Biography
Johnny Depp gained fame as an actor, parlaying his status as a revered cult figure into a place as one of the most bankable stars in the business. The pivot point for Depp's celebrity was Pirates of the Caribbean, a 2003 theatrical adaptation of the Disney theme park ride where he starred as Captain Jack Sparrow. He patterned his slurring, charming pirate persona on Keith Richards of the Rolling Stones, a sign of how deeply the actor valued music. In addition to his success as an actor, he continued to play guitar -- an instrument he picked up when he was a tween -- and developed relationships with rockers, appearing in music videos and records while also playing guitar on the soundtracks of several of his own films. He also directly pursued a musical career by forming P with Gibby Haynes of the Butthole Surfers in 1993, turning the Sunset Strip legends Hollywood Vampires into an actual band in 2012, and recording 18, a duet album with Jeff Beck, in 2022.

Born in Owensboro, Kentucky, on June 9, 1963, Johnny Depp settled in Miramar, Florida, with his family in 1970. When he was 12, his mother gave him a guitar. Soon, it became the center of his world. He cycled through several bands, taking it so seriously he dropped out of school at the age of 16 so he could focus on a group called the Kids. The band headed to Los Angeles, adopting the new moniker Six Gun Method, and started looking for a record contract that never came. Depp started playing with Rock City Angels -- they cut "Mary," a song he co-wrote, on their 1988 debut Young Man's Blues -- but his rock & roll dreams were put on the back burner once he stumbled into acting. Lori Allison, a makeup artist who was Depp's wife in the early '80s, introduced the rocker to Nicolas Cage. The pair became close, with Cage suggesting Depp try his hand at acting. Cage secured his friend an audition for Wes Craven's A Nightmare on Elm Street. Depp was cast and soon became a sought-after actor, building his reputation through a starring role on the Fox television series 21 Jump Street and his roles in Tim Burton movies.

Depp and his 21 Jump Street castmate Sal Jenco opened the Viper Room, a dark and seedy nightclub on the Sunset Strip, in 1993. That same year, Depp and Jenco formed P with Butthole Surfer Gibby Haynes and Bill Carter.

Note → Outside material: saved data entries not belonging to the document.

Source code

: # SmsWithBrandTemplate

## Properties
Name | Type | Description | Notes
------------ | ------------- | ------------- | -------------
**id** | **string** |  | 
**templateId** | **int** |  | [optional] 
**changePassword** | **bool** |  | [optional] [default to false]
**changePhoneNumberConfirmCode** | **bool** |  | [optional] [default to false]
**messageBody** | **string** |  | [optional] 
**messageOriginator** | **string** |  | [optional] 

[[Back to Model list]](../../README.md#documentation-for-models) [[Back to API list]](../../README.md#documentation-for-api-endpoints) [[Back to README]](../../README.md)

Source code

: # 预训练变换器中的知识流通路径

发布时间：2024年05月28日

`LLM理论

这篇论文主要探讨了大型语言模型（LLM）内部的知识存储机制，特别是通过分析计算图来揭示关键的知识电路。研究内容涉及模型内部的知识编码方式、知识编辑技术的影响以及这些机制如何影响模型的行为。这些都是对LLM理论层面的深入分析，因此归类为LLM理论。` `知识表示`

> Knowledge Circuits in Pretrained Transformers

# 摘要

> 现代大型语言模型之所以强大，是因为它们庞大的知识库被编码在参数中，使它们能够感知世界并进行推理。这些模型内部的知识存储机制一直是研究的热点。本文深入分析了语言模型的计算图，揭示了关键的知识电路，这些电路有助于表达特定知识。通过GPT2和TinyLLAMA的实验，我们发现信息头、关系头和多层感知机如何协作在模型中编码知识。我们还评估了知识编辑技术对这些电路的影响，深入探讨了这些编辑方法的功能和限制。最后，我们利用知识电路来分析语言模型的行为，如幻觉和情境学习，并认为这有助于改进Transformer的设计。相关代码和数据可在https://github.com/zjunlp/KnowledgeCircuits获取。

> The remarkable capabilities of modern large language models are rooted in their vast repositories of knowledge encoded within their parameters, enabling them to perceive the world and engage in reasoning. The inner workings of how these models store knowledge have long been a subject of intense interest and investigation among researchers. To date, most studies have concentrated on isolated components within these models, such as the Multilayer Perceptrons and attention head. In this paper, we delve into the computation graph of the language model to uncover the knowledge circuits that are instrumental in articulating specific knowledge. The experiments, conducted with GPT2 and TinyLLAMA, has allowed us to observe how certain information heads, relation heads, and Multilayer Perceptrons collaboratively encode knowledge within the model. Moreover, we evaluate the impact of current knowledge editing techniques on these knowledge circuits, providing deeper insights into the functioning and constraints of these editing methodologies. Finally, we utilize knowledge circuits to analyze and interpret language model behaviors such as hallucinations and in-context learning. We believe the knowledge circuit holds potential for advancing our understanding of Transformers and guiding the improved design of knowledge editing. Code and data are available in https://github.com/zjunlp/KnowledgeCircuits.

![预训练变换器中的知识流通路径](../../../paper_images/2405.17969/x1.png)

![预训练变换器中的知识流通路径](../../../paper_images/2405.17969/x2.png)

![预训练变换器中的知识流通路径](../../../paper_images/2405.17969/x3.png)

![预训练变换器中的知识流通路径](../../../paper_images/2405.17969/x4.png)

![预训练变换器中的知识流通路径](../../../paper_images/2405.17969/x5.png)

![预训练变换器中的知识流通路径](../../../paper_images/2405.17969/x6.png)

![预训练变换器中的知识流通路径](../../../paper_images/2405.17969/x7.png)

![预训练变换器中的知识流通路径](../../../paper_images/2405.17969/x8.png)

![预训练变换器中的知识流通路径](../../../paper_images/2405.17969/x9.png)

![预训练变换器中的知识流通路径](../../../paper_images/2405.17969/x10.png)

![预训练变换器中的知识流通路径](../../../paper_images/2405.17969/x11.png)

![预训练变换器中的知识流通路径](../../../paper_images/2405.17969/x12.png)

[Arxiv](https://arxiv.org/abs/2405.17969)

P were playing a gig at the Viper Room on October 30, 1993, when actor River Phoenix suffered a fatal drug overdose at the venue. Despite this cloud looming over the band, P continued, releasing an eponymous album on Capitol Records in 1995. They broke up shortly afterward.

Throughout the mid-'90s, Depp started popping up on records by other musicians. He played guitar on The Snake, the album Shane MacGowan released with the Popes after leaving the Pogues in 1994, then played on a re-recording of Oasis' "Fade Away" for the 1995 HELP charity compilation. He also played slide guitar on "Fade In-Out," a track on Oasis' overblown 1997 album Be Here Now and featured on a B-side from Iggy Pop's Avenue B album. Depp contributed greatly to Bliss, the 2000 album by his then-lover Vanessa Paradis.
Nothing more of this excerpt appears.